Auf den Seiten www.zerohedge.com
sind auf Graphiken einige Zahlen dazu aufbereitet. Sie zeigen, daß
Japan bereits ab 2020 in eine Lage kommt, von der niemand vorhersagen
kann, wie sie bewältigt werden könnte, und die sich in den kommenden
Jahrzehnten nach derzeitigen Maßstäben als unlösbar herausstellen wird.
Einerseits ist das Land extrem überschuldet. Der Spielraum der Politik
wird also immer geringer, zumal die Steuerlast bereits sehr hoch ist.

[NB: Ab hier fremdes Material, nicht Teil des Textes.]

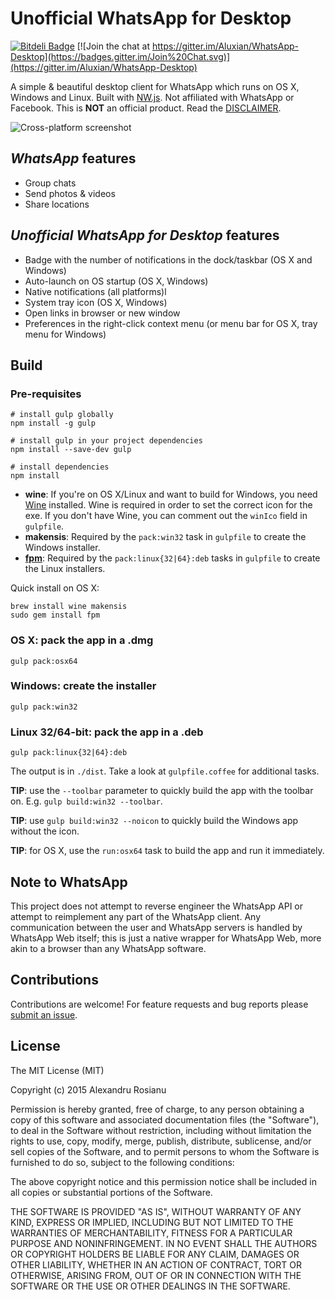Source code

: # Unofficial WhatsApp for Desktop

[![Bitdeli Badge](https://d2weczhvl823v0.cloudfront.net/Aluxian/whatsapp-desktop/trend.png)](https://bitdeli.com/free "Bitdeli Badge")
[![Join the chat at https://gitter.im/Aluxian/WhatsApp-Desktop](https://badges.gitter.im/Join%20Chat.svg)](https://gitter.im/Aluxian/WhatsApp-Desktop)

A simple & beautiful desktop client for WhatsApp which runs on OS X, Windows and Linux. Built with [NW.js](http://nwjs.io/). Not affiliated with WhatsApp or Facebook. This is **NOT** an official product. Read the [DISCLAIMER](https://github.com/Aluxian/WhatsApp-Desktop/blob/master/DISCLAIMER).

![Cross-platform screenshot](screenshot.png)

## *WhatsApp* features

* Group chats
* Send photos & videos
* Share locations

## *Unofficial WhatsApp for Desktop* features

* Badge with the number of notifications in the dock/taskbar (OS X and Windows)
* Auto-launch on OS startup (OS X, Windows)
* Native notifications (all platforms)l
* System tray icon (OS X, Windows)
* Open links in browser or new window
* Preferences in the right-click context menu (or menu bar for OS X, tray menu for Windows)

## Build

### Pre-requisites

    # install gulp globally
    npm install -g gulp
    
    # install gulp in your project dependencies
    npm install --save-dev gulp

    # install dependencies
    npm install

* **wine**: If you're on OS X/Linux and want to build for Windows, you need [Wine](http://winehq.org/) installed. Wine is required in order
to set the correct icon for the exe. If you don't have Wine, you can comment out the `winIco` field in `gulpfile`.
* **makensis**: Required by the `pack:win32` task in `gulpfile` to create the Windows installer.
* [**fpm**](https://github.com/jordansissel/fpm): Required by the `pack:linux{32|64}:deb` tasks in `gulpfile` to create the Linux installers.

Quick install on OS X:

    brew install wine makensis
    sudo gem install fpm

### OS X: pack the app in a .dmg

    gulp pack:osx64

### Windows: create the installer

    gulp pack:win32

### Linux 32/64-bit: pack the app in a .deb

    gulp pack:linux{32|64}:deb

The output is in `./dist`. Take a look at `gulpfile.coffee` for additional tasks.

**TIP**: use the `--toolbar` parameter to quickly build the app with the toolbar on. E.g. `gulp build:win32 --toolbar`.

**TIP**: use `gulp build:win32 --noicon` to quickly build the Windows app without the icon.

**TIP**: for OS X, use the `run:osx64` task to build the app and run it immediately.

## Note to WhatsApp

This project does not attempt to reverse engineer the WhatsApp API or attempt to reimplement any part of the WhatsApp client. Any communication between the user and WhatsApp servers is handled by WhatsApp Web itself; this is just a native wrapper for WhatsApp Web, more akin to a browser than any WhatsApp software.

## Contributions

Contributions are welcome! For feature requests and bug reports please [submit an issue](https://github.com/Aluxian/WhatsApp-Desktop/issues).

## License

The MIT License (MIT)

Copyright (c) 2015 Alexandru Rosianu

Permission is hereby granted, free of charge, to any person obtaining a copy
of this software and associated documentation files (the "Software"), to deal
in the Software without restriction, including without limitation the rights
to use, copy, modify, merge, publish, distribute, sublicense, and/or sell
copies of the Software, and to permit persons to whom the Software is
furnished to do so, subject to the following conditions:

The above copyright notice and this permission notice shall be included in all
copies or substantial portions of the Software.

THE SOFTWARE IS PROVIDED "AS IS", WITHOUT WARRANTY OF ANY KIND, EXPRESS OR
IMPLIED, INCLUDING BUT NOT LIMITED TO THE WARRANTIES OF MERCHANTABILITY,
FITNESS FOR A PARTICULAR PURPOSE AND NONINFRINGEMENT. IN NO EVENT SHALL THE
AUTHORS OR COPYRIGHT HOLDERS BE LIABLE FOR ANY CLAIM, DAMAGES OR OTHER
LIABILITY, WHETHER IN AN ACTION OF CONTRACT, TORT OR OTHERWISE, ARISING FROM,
OUT OF OR IN CONNECTION WITH THE SOFTWARE OR THE USE OR OTHER DEALINGS IN THE
SOFTWARE.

Anderseits ist die Sparquote, mit der sich Japan finanziert, womit in
der jüngeren Vergangenheit bereits so viel ausgeglichen wurde, schon in
den letzten Jahren drastisch gefallen. Woher also soll nun dieses Geld
in Zukunft kommen?
Denn
dann kommt noch die Situation der Arbeitskräfte, auf denen immer noch
jede Wirtschaft der Welt aufbaut. Auch eine Finanzwirtschaft, die sich
ja nur auf diese ganz reale Leistung einer Bevölkerung bezieht und
beziehen kann. Denn insgeheim wissen gerade die Finanzjongleure
Houdini'scher Konfektion am allerbesten, daß ihr Spiel nur von einem
abhängt: Vom einzelnen Menschen ganz am Anfang der Wertschöpfungskette,
als Arbeiter, als Konsument, als Bürger.
Während
aber heute noch 80 Millionen Japaner in Arbeitsprozessen stehen, werden
es bis 2060 nur noch 40 Millionen sein. Wer wird aber dann die
Wirtschaftsleistung noch erbringen? Wer wird die Steuern abführen, mit
denen einerseits die Staatskredite zu bezahlen, anderseits die Renten
bezahlt werden sollen? Die Spielräume zu weiteren Eingriffen sind noch
dazu bereits jetzt derartig ausgereizt, daß die japanischen Regierungen
schon in den letzten Jahren vor dem Dilemma standen, daß sie kaum noch
Handlungsspielraum hatten! Und woher sollen die Kredite kommen, mit
denen solche Politik noch finanzierbar wäre?
Das
Fazit erzeugt ein Gefühl eines Kinobesuchers, der in einem Blockbuster
sitzt, dessen Ausgang immer ungewisser wird. Der sich stattdessen immer
noch im Aufbau der Spannung befindet, in dem immer noch mehr Faktoren
eintreten, die auf den Punkt einer ultimativen Katastrophe zusteuern, so
weit ahnt es der Zuschauer längt. Er nimmt also seine Popcornpackung,
futtert blind in sich hinein, und rutscht immer tiefer in seinen Stuhl -
dann alles das verspricht ein wirkliches Schlußszenario! Bisher war man
ja gewöhnt, daß irgendwie irgendwelche Umstände die rettende Kavallerie
spielten, mal mehr, mal weniger glaubwürdig. Diesmal aber läuft es auf
etwas Seltsames zu: man kann sich immer weniger vorstellen, wie sich
dieses Land noch befreien soll. Schon jetzt scheint die einzige
Möglichkeit jene, die auch in der griechischen Tragödie einen
gesellschaftlichen Zustand anzeigte, der kurz vor der Klippe eines
völligen Verfalls stand: Wenn der Deus ex machina, eine Bühnenmaschine,
willkürlich eingreift.
Eine
Lösung, über deren Vernünftigkeit aber niemand mehr Auskunft geben
kann, weil sie nicht mehr in der Vernunft vorgesehen ist. Die deshalb
einen Zustand der Entwirklichung anzeigt, dem im antiken Griechenland
nur noch die Komödie und dann die beißende Satire folgte, wo niemand
mehr jemanden ernstnimmt. Es ist also von größtem Interesse zu schauen,
ob sich nicht irgendwo jene Maschine abzeichnet, an der Japans Regierung
(oder irgendwelche Weltmächte, dann Japan ist ja nur Vorreiter einer
Entwicklung, die sich in sehr vielen Staaten der Welt abzeichnet)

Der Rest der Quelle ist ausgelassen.